> Task brief
Figure out the number of lines in the data that hold the string "AttributeName". Reply with that figure only.

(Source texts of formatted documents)
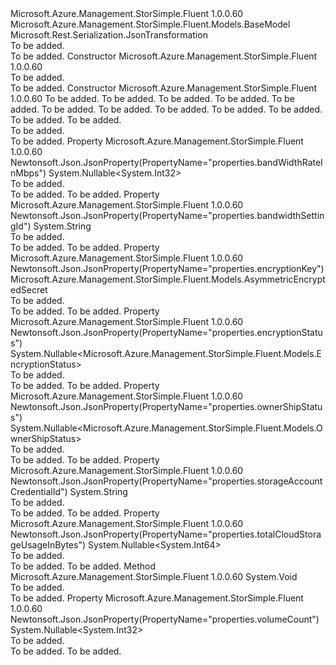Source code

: <Type Name="VolumeContainerInner" FullName="Microsoft.Azure.Management.StorSimple.Fluent.Models.VolumeContainerInner">
  <TypeSignature Language="C#" Value="public class VolumeContainerInner : Microsoft.Azure.Management.StorSimple.Fluent.Models.BaseModel" />
  <TypeSignature Language="ILAsm" Value=".class public auto ansi beforefieldinit VolumeContainerInner extends Microsoft.Azure.Management.StorSimple.Fluent.Models.BaseModel" />
  <TypeSignature Language="DocId" Value="T:Microsoft.Azure.Management.StorSimple.Fluent.Models.VolumeContainerInner" />
  <TypeSignature Language="VB.NET" Value="Public Class VolumeContainerInner&#xA;Inherits BaseModel" />
  <TypeSignature Language="F#" Value="type VolumeContainerInner = class&#xA;    inherit BaseModel" />
  <AssemblyInfo>
    <AssemblyName>Microsoft.Azure.Management.StorSimple.Fluent</AssemblyName>
    <AssemblyVersion>1.0.0.60</AssemblyVersion>
  </AssemblyInfo>
  <Base>
    <BaseTypeName>Microsoft.Azure.Management.StorSimple.Fluent.Models.BaseModel</BaseTypeName>
  </Base>
  <Interfaces />
  <Attributes>
    <Attribute>
      <AttributeName>Microsoft.Rest.Serialization.JsonTransformation</AttributeName>
    </Attribute>
  </Attributes>
  <Docs>
    <summary>To be added.</summary>
    <remarks>To be added.</remarks>
  </Docs>
  <Members>
    <Member MemberName=".ctor">
      <MemberSignature Language="C#" Value="public VolumeContainerInner ();" />
      <MemberSignature Language="ILAsm" Value=".method public hidebysig specialname rtspecialname instance void .ctor() cil managed" />
      <MemberSignature Language="DocId" Value="M:Microsoft.Azure.Management.StorSimple.Fluent.Models.VolumeContainerInner.#ctor" />
      <MemberSignature Language="VB.NET" Value="Public Sub New ()" />
      <MemberType>Constructor</MemberType>
      <AssemblyInfo>
        <AssemblyName>Microsoft.Azure.Management.StorSimple.Fluent</AssemblyName>
        <AssemblyVersion>1.0.0.60</AssemblyVersion>
      </AssemblyInfo>
      <Parameters />
      <Docs>
        <summary>To be added.</summary>
        <remarks>To be added.</remarks>
      </Docs>
    </Member>
    <Member MemberName=".ctor">
      <MemberSignature Language="C#" Value="public VolumeContainerInner (string storageAccountCredentialId, string id = null, string name = null, string type = null, Nullable&lt;Microsoft.Azure.Management.StorSimple.Fluent.Models.Kind&gt; kind = null, Microsoft.Azure.Management.StorSimple.Fluent.Models.AsymmetricEncryptedSecret encryptionKey = null, Nullable&lt;Microsoft.Azure.Management.StorSimple.Fluent.Models.EncryptionStatus&gt; encryptionStatus = null, Nullable&lt;int&gt; volumeCount = null, Nullable&lt;Microsoft.Azure.Management.StorSimple.Fluent.Models.OwnerShipStatus&gt; ownerShipStatus = null, Nullable&lt;int&gt; bandWidthRateInMbps = null, string bandwidthSettingId = null, Nullable&lt;long&gt; totalCloudStorageUsageInBytes = null);" />
      <MemberSignature Language="ILAsm" Value=".method public hidebysig specialname rtspecialname instance void .ctor(string storageAccountCredentialId, string id, string name, string type, valuetype System.Nullable`1&lt;valuetype Microsoft.Azure.Management.StorSimple.Fluent.Models.Kind&gt; kind, class Microsoft.Azure.Management.StorSimple.Fluent.Models.AsymmetricEncryptedSecret encryptionKey, valuetype System.Nullable`1&lt;valuetype Microsoft.Azure.Management.StorSimple.Fluent.Models.EncryptionStatus&gt; encryptionStatus, valuetype System.Nullable`1&lt;int32&gt; volumeCount, valuetype System.Nullable`1&lt;valuetype Microsoft.Azure.Management.StorSimple.Fluent.Models.OwnerShipStatus&gt; ownerShipStatus, valuetype System.Nullable`1&lt;int32&gt; bandWidthRateInMbps, string bandwidthSettingId, valuetype System.Nullable`1&lt;int64&gt; totalCloudStorageUsageInBytes) cil managed" />
      <MemberSignature Language="DocId" Value="M:Microsoft.Azure.Management.StorSimple.Fluent.Models.VolumeContainerInner.#ctor(System.String,System.String,System.String,System.String,System.Nullable{Microsoft.Azure.Management.StorSimple.Fluent.Models.Kind},Microsoft.Azure.Management.StorSimple.Fluent.Models.AsymmetricEncryptedSecret,System.Nullable{Microsoft.Azure.Management.StorSimple.Fluent.Models.EncryptionStatus},System.Nullable{System.Int32},System.Nullable{Microsoft.Azure.Management.StorSimple.Fluent.Models.OwnerShipStatus},System.Nullable{System.Int32},System.String,System.Nullable{System.Int64})" />
      <MemberSignature Language="VB.NET" Value="Public Sub New (storageAccountCredentialId As String, Optional id As String = null, Optional name As String = null, Optional type As String = null, Optional kind As Nullable(Of Kind) = null, Optional encryptionKey As AsymmetricEncryptedSecret = null, Optional encryptionStatus As Nullable(Of EncryptionStatus) = null, Optional volumeCount As Nullable(Of Integer) = null, Optional ownerShipStatus As Nullable(Of OwnerShipStatus) = null, Optional bandWidthRateInMbps As Nullable(Of Integer) = null, Optional bandwidthSettingId As String = null, Optional totalCloudStorageUsageInBytes As Nullable(Of Long) = null)" />
      <MemberSignature Language="F#" Value="new Microsoft.Azure.Management.StorSimple.Fluent.Models.VolumeContainerInner : string * string * string * string * Nullable&lt;Microsoft.Azure.Management.StorSimple.Fluent.Models.Kind&gt; * Microsoft.Azure.Management.StorSimple.Fluent.Models.AsymmetricEncryptedSecret * Nullable&lt;Microsoft.Azure.Management.StorSimple.Fluent.Models.EncryptionStatus&gt; * Nullable&lt;int&gt; * Nullable&lt;Microsoft.Azure.Management.StorSimple.Fluent.Models.OwnerShipStatus&gt; * Nullable&lt;int&gt; * string * Nullable&lt;int64&gt; -&gt; Microsoft.Azure.Management.StorSimple.Fluent.Models.VolumeContainerInner" Usage="new Microsoft.Azure.Management.StorSimple.Fluent.Models.VolumeContainerInner (storageAccountCredentialId, id, name, type, kind, encryptionKey, encryptionStatus, volumeCount, ownerShipStatus, bandWidthRateInMbps, bandwidthSettingId, totalCloudStorageUsageInBytes)" />
      <MemberType>Constructor</MemberType>
      <AssemblyInfo>
        <AssemblyName>Microsoft.Azure.Management.StorSimple.Fluent</AssemblyName>
        <AssemblyVersion>1.0.0.60</AssemblyVersion>
      </AssemblyInfo>
      <Parameters>
        <Parameter Name="storageAccountCredentialId" Type="System.String" />
        <Parameter Name="id" Type="System.String" />
        <Parameter Name="name" Type="System.String" />
        <Parameter Name="type" Type="System.String" />
        <Parameter Name="kind" Type="System.Nullable&lt;Microsoft.Azure.Management.StorSimple.Fluent.Models.Kind&gt;" />
        <Parameter Name="encryptionKey" Type="Microsoft.Azure.Management.StorSimple.Fluent.Models.AsymmetricEncryptedSecret" />
        <Parameter Name="encryptionStatus" Type="System.Nullable&lt;Microsoft.Azure.Management.StorSimple.Fluent.Models.EncryptionStatus&gt;" />
        <Parameter Name="volumeCount" Type="System.Nullable&lt;System.Int32&gt;" />
        <Parameter Name="ownerShipStatus" Type="System.Nullable&lt;Microsoft.Azure.Management.StorSimple.Fluent.Models.OwnerShipStatus&gt;" />
        <Parameter Name="bandWidthRateInMbps" Type="System.Nullable&lt;System.Int32&gt;" />
        <Parameter Name="bandwidthSettingId" Type="System.String" />
        <Parameter Name="totalCloudStorageUsageInBytes" Type="System.Nullable&lt;System.Int64&gt;" />
      </Parameters>
      <Docs>
        <param name="storageAccountCredentialId">To be added.</param>
        <param name="id">To be added.</param>
        <param name="name">To be added.</param>
        <param name="type">To be added.</param>
        <param name="kind">To be added.</param>
        <param name="encryptionKey">To be added.</param>
        <param name="encryptionStatus">To be added.</param>
        <param name="volumeCount">To be added.</param>
        <param name="ownerShipStatus">To be added.</param>
        <param name="bandWidthRateInMbps">To be added.</param>
        <param name="bandwidthSettingId">To be added.</param>
        <param name="totalCloudStorageUsageInBytes">To be added.</param>
        <summary>To be added.</summary>
        <remarks>To be added.</remarks>
      </Docs>
    </Member>
    <Member MemberName="BandWidthRateInMbps">
      <MemberSignature Language="C#" Value="public Nullable&lt;int&gt; BandWidthRateInMbps { get; set; }" />
      <MemberSignature Language="ILAsm" Value=".property instance valuetype System.Nullable`1&lt;int32&gt; BandWidthRateInMbps" />
      <MemberSignature Language="DocId" Value="P:Microsoft.Azure.Management.StorSimple.Fluent.Models.VolumeContainerInner.BandWidthRateInMbps" />
      <MemberSignature Language="VB.NET" Value="Public Property BandWidthRateInMbps As Nullable(Of Integer)" />
      <MemberSignature Language="F#" Value="member this.BandWidthRateInMbps : Nullable&lt;int&gt; with get, set" Usage="Microsoft.Azure.Management.StorSimple.Fluent.Models.VolumeContainerInner.BandWidthRateInMbps" />
      <MemberType>Property</MemberType>
      <AssemblyInfo>
        <AssemblyName>Microsoft.Azure.Management.StorSimple.Fluent</AssemblyName>
        <AssemblyVersion>1.0.0.60</AssemblyVersion>
      </AssemblyInfo>
      <Attributes>
        <Attribute>
          <AttributeName>Newtonsoft.Json.JsonProperty(PropertyName="properties.bandWidthRateInMbps")</AttributeName>
        </Attribute>
      </Attributes>
      <ReturnValue>
        <ReturnType>System.Nullable&lt;System.Int32&gt;</ReturnType>
      </ReturnValue>
      <Docs>
        <summary>To be added.</summary>
        <value>To be added.</value>
        <remarks>To be added.</remarks>
      </Docs>
    </Member>
    <Member MemberName="BandwidthSettingId">
      <MemberSignature Language="C#" Value="public string BandwidthSettingId { get; set; }" />
      <MemberSignature Language="ILAsm" Value=".property instance string BandwidthSettingId" />
      <MemberSignature Language="DocId" Value="P:Microsoft.Azure.Management.StorSimple.Fluent.Models.VolumeContainerInner.BandwidthSettingId" />
      <MemberSignature Language="VB.NET" Value="Public Property BandwidthSettingId As String" />
      <MemberSignature Language="F#" Value="member this.BandwidthSettingId : string with get, set" Usage="Microsoft.Azure.Management.StorSimple.Fluent.Models.VolumeContainerInner.BandwidthSettingId" />
      <MemberType>Property</MemberType>
      <AssemblyInfo>
        <AssemblyName>Microsoft.Azure.Management.StorSimple.Fluent</AssemblyName>
        <AssemblyVersion>1.0.0.60</AssemblyVersion>
      </AssemblyInfo>
      <Attributes>
        <Attribute>
          <AttributeName>Newtonsoft.Json.JsonProperty(PropertyName="properties.bandwidthSettingId")</AttributeName>
        </Attribute>
      </Attributes>
      <ReturnValue>
        <ReturnType>System.String</ReturnType>
      </ReturnValue>
      <Docs>
        <summary>To be added.</summary>
        <value>To be added.</value>
        <remarks>To be added.</remarks>
      </Docs>
    </Member>
    <Member MemberName="EncryptionKey">
      <MemberSignature Language="C#" Value="public Microsoft.Azure.Management.StorSimple.Fluent.Models.AsymmetricEncryptedSecret EncryptionKey { get; set; }" />
      <MemberSignature Language="ILAsm" Value=".property instance class Microsoft.Azure.Management.StorSimple.Fluent.Models.AsymmetricEncryptedSecret EncryptionKey" />
      <MemberSignature Language="DocId" Value="P:Microsoft.Azure.Management.StorSimple.Fluent.Models.VolumeContainerInner.EncryptionKey" />
      <MemberSignature Language="VB.NET" Value="Public Property EncryptionKey As AsymmetricEncryptedSecret" />
      <MemberSignature Language="F#" Value="member this.EncryptionKey : Microsoft.Azure.Management.StorSimple.Fluent.Models.AsymmetricEncryptedSecret with get, set" Usage="Microsoft.Azure.Management.StorSimple.Fluent.Models.VolumeContainerInner.EncryptionKey" />
      <MemberType>Property</MemberType>
      <AssemblyInfo>
        <AssemblyName>Microsoft.Azure.Management.StorSimple.Fluent</AssemblyName>
        <AssemblyVersion>1.0.0.60</AssemblyVersion>
      </AssemblyInfo>
      <Attributes>
        <Attribute>
          <AttributeName>Newtonsoft.Json.JsonProperty(PropertyName="properties.encryptionKey")</AttributeName>
        </Attribute>
      </Attributes>
      <ReturnValue>
        <ReturnType>Microsoft.Azure.Management.StorSimple.Fluent.Models.AsymmetricEncryptedSecret</ReturnType>
      </ReturnValue>
      <Docs>
        <summary>To be added.</summary>
        <value>To be added.</value>
        <remarks>To be added.</remarks>
      </Docs>
    </Member>
    <Member MemberName="EncryptionStatus">
      <MemberSignature Language="C#" Value="public Nullable&lt;Microsoft.Azure.Management.StorSimple.Fluent.Models.EncryptionStatus&gt; EncryptionStatus { get; }" />
      <MemberSignature Language="ILAsm" Value=".property instance valuetype System.Nullable`1&lt;valuetype Microsoft.Azure.Management.StorSimple.Fluent.Models.EncryptionStatus&gt; EncryptionStatus" />
      <MemberSignature Language="DocId" Value="P:Microsoft.Azure.Management.StorSimple.Fluent.Models.VolumeContainerInner.EncryptionStatus" />
      <MemberSignature Language="VB.NET" Value="Public ReadOnly Property EncryptionStatus As Nullable(Of EncryptionStatus)" />
      <MemberSignature Language="F#" Value="member this.EncryptionStatus : Nullable&lt;Microsoft.Azure.Management.StorSimple.Fluent.Models.EncryptionStatus&gt;" Usage="Microsoft.Azure.Management.StorSimple.Fluent.Models.VolumeContainerInner.EncryptionStatus" />
      <MemberType>Property</MemberType>
      <AssemblyInfo>
        <AssemblyName>Microsoft.Azure.Management.StorSimple.Fluent</AssemblyName>
        <AssemblyVersion>1.0.0.60</AssemblyVersion>
      </AssemblyInfo>
      <Attributes>
        <Attribute>
          <AttributeName>Newtonsoft.Json.JsonProperty(PropertyName="properties.encryptionStatus")</AttributeName>
        </Attribute>
      </Attributes>
      <ReturnValue>
        <ReturnType>System.Nullable&lt;Microsoft.Azure.Management.StorSimple.Fluent.Models.EncryptionStatus&gt;</ReturnType>
      </ReturnValue>
      <Docs>
        <summary>To be added.</summary>
        <value>To be added.</value>
        <remarks>To be added.</remarks>
      </Docs>
    </Member>
    <Member MemberName="OwnerShipStatus">
      <MemberSignature Language="C#" Value="public Nullable&lt;Microsoft.Azure.Management.StorSimple.Fluent.Models.OwnerShipStatus&gt; OwnerShipStatus { get; }" />
      <MemberSignature Language="ILAsm" Value=".property instance valuetype System.Nullable`1&lt;valuetype Microsoft.Azure.Management.StorSimple.Fluent.Models.OwnerShipStatus&gt; OwnerShipStatus" />
      <MemberSignature Language="DocId" Value="P:Microsoft.Azure.Management.StorSimple.Fluent.Models.VolumeContainerInner.OwnerShipStatus" />
      <MemberSignature Language="VB.NET" Value="Public ReadOnly Property OwnerShipStatus As Nullable(Of OwnerShipStatus)" />
      <MemberSignature Language="F#" Value="member this.OwnerShipStatus : Nullable&lt;Microsoft.Azure.Management.StorSimple.Fluent.Models.OwnerShipStatus&gt;" Usage="Microsoft.Azure.Management.StorSimple.Fluent.Models.VolumeContainerInner.OwnerShipStatus" />
      <MemberType>Property</MemberType>
      <AssemblyInfo>
        <AssemblyName>Microsoft.Azure.Management.StorSimple.Fluent</AssemblyName>
        <AssemblyVersion>1.0.0.60</AssemblyVersion>
      </AssemblyInfo>
      <Attributes>
        <Attribute>
          <AttributeName>Newtonsoft.Json.JsonProperty(PropertyName="properties.ownerShipStatus")</AttributeName>
        </Attribute>
      </Attributes>
      <ReturnValue>
        <ReturnType>System.Nullable&lt;Microsoft.Azure.Management.StorSimple.Fluent.Models.OwnerShipStatus&gt;</ReturnType>
      </ReturnValue>
      <Docs>
        <summary>To be added.</summary>
        <value>To be added.</value>
        <remarks>To be added.</remarks>
      </Docs>
    </Member>
    <Member MemberName="StorageAccountCredentialId">
      <MemberSignature Language="C#" Value="public string StorageAccountCredentialId { get; set; }" />
      <MemberSignature Language="ILAsm" Value=".property instance string StorageAccountCredentialId" />
      <MemberSignature Language="DocId" Value="P:Microsoft.Azure.Management.StorSimple.Fluent.Models.VolumeContainerInner.StorageAccountCredentialId" />
      <MemberSignature Language="VB.NET" Value="Public Property StorageAccountCredentialId As String" />
      <MemberSignature Language="F#" Value="member this.StorageAccountCredentialId : string with get, set" Usage="Microsoft.Azure.Management.StorSimple.Fluent.Models.VolumeContainerInner.StorageAccountCredentialId" />
      <MemberType>Property</MemberType>
      <AssemblyInfo>
        <AssemblyName>Microsoft.Azure.Management.StorSimple.Fluent</AssemblyName>
        <AssemblyVersion>1.0.0.60</AssemblyVersion>
      </AssemblyInfo>
      <Attributes>
        <Attribute>
          <AttributeName>Newtonsoft.Json.JsonProperty(PropertyName="properties.storageAccountCredentialId")</AttributeName>
        </Attribute>
      </Attributes>
      <ReturnValue>
        <ReturnType>System.String</ReturnType>
      </ReturnValue>
      <Docs>
        <summary>To be added.</summary>
        <value>To be added.</value>
        <remarks>To be added.</remarks>
      </Docs>
    </Member>
    <Member MemberName="TotalCloudStorageUsageInBytes">
      <MemberSignature Language="C#" Value="public Nullable&lt;long&gt; TotalCloudStorageUsageInBytes { get; }" />
      <MemberSignature Language="ILAsm" Value=".property instance valuetype System.Nullable`1&lt;int64&gt; TotalCloudStorageUsageInBytes" />
      <MemberSignature Language="DocId" Value="P:Microsoft.Azure.Management.StorSimple.Fluent.Models.VolumeContainerInner.TotalCloudStorageUsageInBytes" />
      <MemberSignature Language="VB.NET" Value="Public ReadOnly Property TotalCloudStorageUsageInBytes As Nullable(Of Long)" />
      <MemberSignature Language="F#" Value="member this.TotalCloudStorageUsageInBytes : Nullable&lt;int64&gt;" Usage="Microsoft.Azure.Management.StorSimple.Fluent.Models.VolumeContainerInner.TotalCloudStorageUsageInBytes" />
      <MemberType>Property</MemberType>
      <AssemblyInfo>
        <AssemblyName>Microsoft.Azure.Management.StorSimple.Fluent</AssemblyName>
        <AssemblyVersion>1.0.0.60</AssemblyVersion>
      </AssemblyInfo>
      <Attributes>
        <Attribute>
          <AttributeName>Newtonsoft.Json.JsonProperty(PropertyName="properties.totalCloudStorageUsageInBytes")</AttributeName>
        </Attribute>
      </Attributes>
      <ReturnValue>
        <ReturnType>System.Nullable&lt;System.Int64&gt;</ReturnType>
      </ReturnValue>
      <Docs>
        <summary>To be added.</summary>
        <value>To be added.</value>
        <remarks>To be added.</remarks>
      </Docs>
    </Member>
    <Member MemberName="Validate">
      <MemberSignature Language="C#" Value="public virtual void Validate ();" />
      <MemberSignature Language="ILAsm" Value=".method public hidebysig newslot virtual instance void Validate() cil managed" />
      <MemberSignature Language="DocId" Value="M:Microsoft.Azure.Management.StorSimple.Fluent.Models.VolumeContainerInner.Validate" />
      <MemberSignature Language="VB.NET" Value="Public Overridable Sub Validate ()" />
      <MemberSignature Language="F#" Value="abstract member Validate : unit -&gt; unit&#xA;override this.Validate : unit -&gt; unit" Usage="volumeContainerInner.Validate " />
      <MemberType>Method</MemberType>
      <AssemblyInfo>
        <AssemblyName>Microsoft.Azure.Management.StorSimple.Fluent</AssemblyName>
        <AssemblyVersion>1.0.0.60</AssemblyVersion>
      </AssemblyInfo>
      <ReturnValue>
        <ReturnType>System.Void</ReturnType>
      </ReturnValue>
      <Parameters />
      <Docs>
        <summary>To be added.</summary>
        <remarks>To be added.</remarks>
      </Docs>
    </Member>
    <Member MemberName="VolumeCount">
      <MemberSignature Language="C#" Value="public Nullable&lt;int&gt; VolumeCount { get; }" />
      <MemberSignature Language="ILAsm" Value=".property instance valuetype System.Nullable`1&lt;int32&gt; VolumeCount" />
      <MemberSignature Language="DocId" Value="P:Microsoft.Azure.Management.StorSimple.Fluent.Models.VolumeContainerInner.VolumeCount" />
      <MemberSignature Language="VB.NET" Value="Public ReadOnly Property VolumeCount As Nullable(Of Integer)" />
      <MemberSignature Language="F#" Value="member this.VolumeCount : Nullable&lt;int&gt;" Usage="Microsoft.Azure.Management.StorSimple.Fluent.Models.VolumeContainerInner.VolumeCount" />
      <MemberType>Property</MemberType>
      <AssemblyInfo>
        <AssemblyName>Microsoft.Azure.Management.StorSimple.Fluent</AssemblyName>
        <AssemblyVersion>1.0.0.60</AssemblyVersion>
      </AssemblyInfo>
      <Attributes>
        <Attribute>
          <AttributeName>Newtonsoft.Json.JsonProperty(PropertyName="properties.volumeCount")</AttributeName>
        </Attribute>
      </Attributes>
      <ReturnValue>
        <ReturnType>System.Nullable&lt;System.Int32&gt;</ReturnType>
      </ReturnValue>
      <Docs>
        <summary>To be added.</summary>
        <value>To be added.</value>
        <remarks>To be added.</remarks>
      </Docs>
    </Member>
  </Members>
</Type>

> Answer section
9